Reduced intensity allogeneic stem cell transplantation for systemic primary amyloidosis refractory to high-dose melphalan

Authors


Yasukazu Kawai MD, First Department of Internal Medicine, Faculty of Medical Sciences, University of Fukui, Matsuoka, Japan 910-1193
Tel: +81-776-61-3111
Fax: +81-776-61-8109
e-mail: ykawai@fmsrsa.fukui-med.ac.jp

Abstract:

Complete elimination of the plasma cell dyscrasia is a rational therapeutic goal, as intercepting supply of precursor protein is a necessary condition for a major regression of amyloid deposits. High-dose melphalan with autologous stem cell transplantation has shown the ability to induce complete hematological response (HR) along with recovery of organ dysfunction.
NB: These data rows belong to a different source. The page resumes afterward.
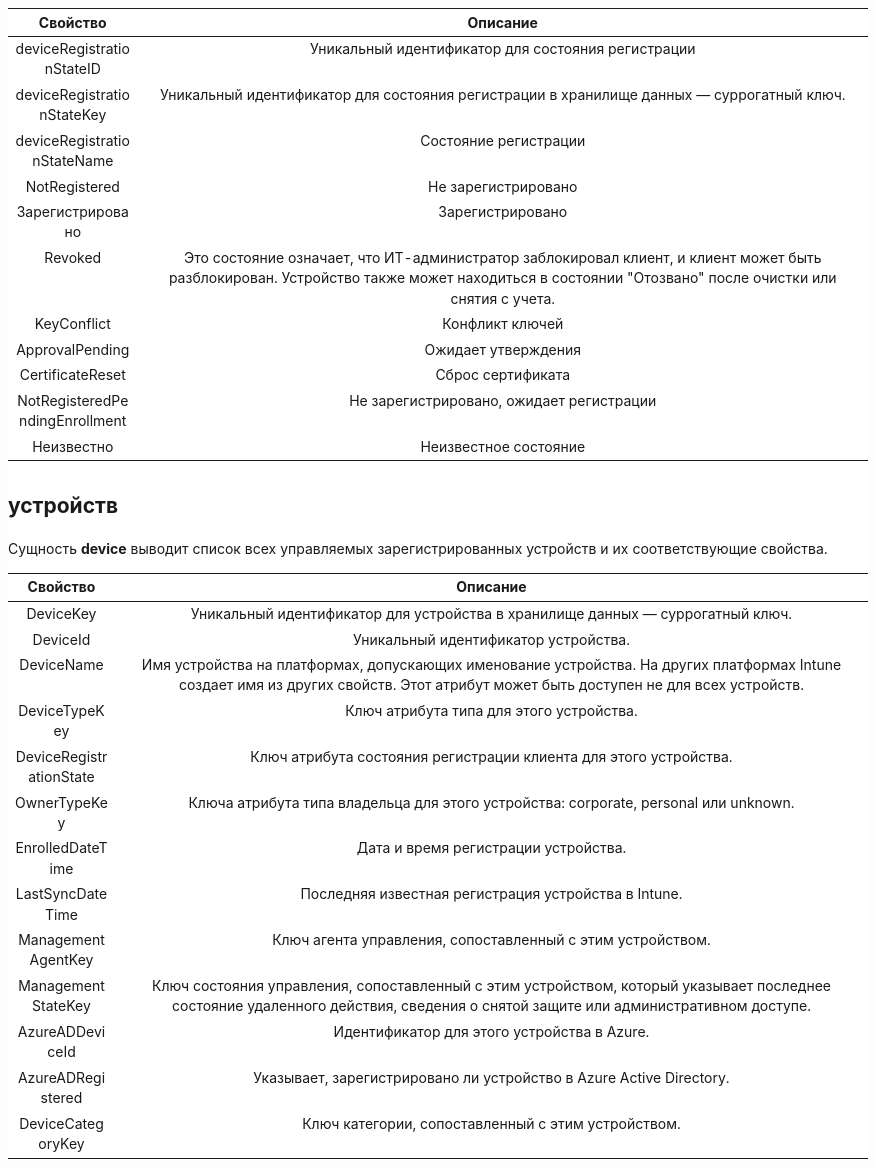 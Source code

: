 |           Свойство          |                                     Описание                                     |
|:---------------------------:|:-----------------------------------------------------------------------------------:|
| deviceRegistrationStateID   | Уникальный идентификатор для состояния регистрации                                            |
| deviceRegistrationStateKey  | Уникальный идентификатор для состояния регистрации в хранилище данных — суррогатный ключ. |
| deviceRegistrationStateName | Состояние регистрации                                                                  |
|    NotRegistered                     |    Не зарегистрировано                                                                                                                                                                  |
|    Зарегистрировано                        |       Зарегистрировано                                                                                                                                                                   |
|    Revoked                           |       Это состояние означает, что ИТ-администратор заблокировал клиент, и клиент может быть разблокирован. Устройство также может находиться в состоянии "Отозвано" после очистки или снятия с учета.        |
|    KeyConflict                       |    Конфликт ключей                                                                                                                                                                    |
|    ApprovalPending                   |    Ожидает утверждения                                                                                                                                                                |
|    CertificateReset                  |    Сброс сертификата                                                                                                                                                               |
|    NotRegisteredPendingEnrollment    |    Не зарегистрировано, ожидает регистрации                                                                                                                                               |
|    Неизвестно                           |    Неизвестное состояние                                                                                                                                                                   |

## <a name="devices"></a>устройств
Сущность **device** выводит список всех управляемых зарегистрированных устройств и их соответствующие свойства.

|          Свойство          |                                                                                       Описание                                                                                      |
|:--------------------------:|:--------------------------------------------------------------------------------------------------------------------------------------------------------------------------------------:|
| DeviceKey                  | Уникальный идентификатор для устройства в хранилище данных — суррогатный ключ.                                                                                                               |
| DeviceId                   | Уникальный идентификатор устройства.                                                                                                                                                     |
| DeviceName                 | Имя устройства на платформах, допускающих именование устройства. На других платформах Intune создает имя из других свойств. Этот атрибут может быть доступен не для всех устройств. |
| DeviceTypeKey              | Ключ атрибута типа для этого устройства.                                                                                                                                    |
| DeviceRegistrationState    | Ключ атрибута состояния регистрации клиента для этого устройства.                                                                                                                      |
| OwnerTypeKey               | Ключа атрибута типа владельца для этого устройства: corporate, personal или unknown.                                                                                                    |
| EnrolledDateTime           | Дата и время регистрации устройства.                                                                                                                                         |
| LastSyncDateTime           | Последняя известная регистрация устройства в Intune.                                                                                                                                              |
| ManagementAgentKey         | Ключ агента управления, сопоставленный с этим устройством.                                                                                                                             |
| ManagementStateKey         | Ключ состояния управления, сопоставленный с этим устройством, который указывает последнее состояние удаленного действия, сведения о снятой защите или административном доступе.                                                |
| AzureADDeviceId            | Идентификатор для этого устройства в Azure.                                                                                                                                                  |
| AzureADRegistered          | Указывает, зарегистрировано ли устройство в Azure Active Directory.                                                                                                                             |
| DeviceCategoryKey          | Ключ категории, сопоставленный с этим устройством.                                                                                                                                     |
However, the rate of HR with this treatment rarely exceeds 40%. We describe here the first known case of successful reduced intensity allogeneic stem cell transplantation (RIST) for a patient with primary amyloidosis complicated with nephrotic syndrome but without cardiac disease, who had obtained only partial HR by high-dose melphalan with autologous stem cell transplantation. RIST may be feasible and be capable of achieving complete HR along with recovery from nephrotic syndrome with acceptable toxicity.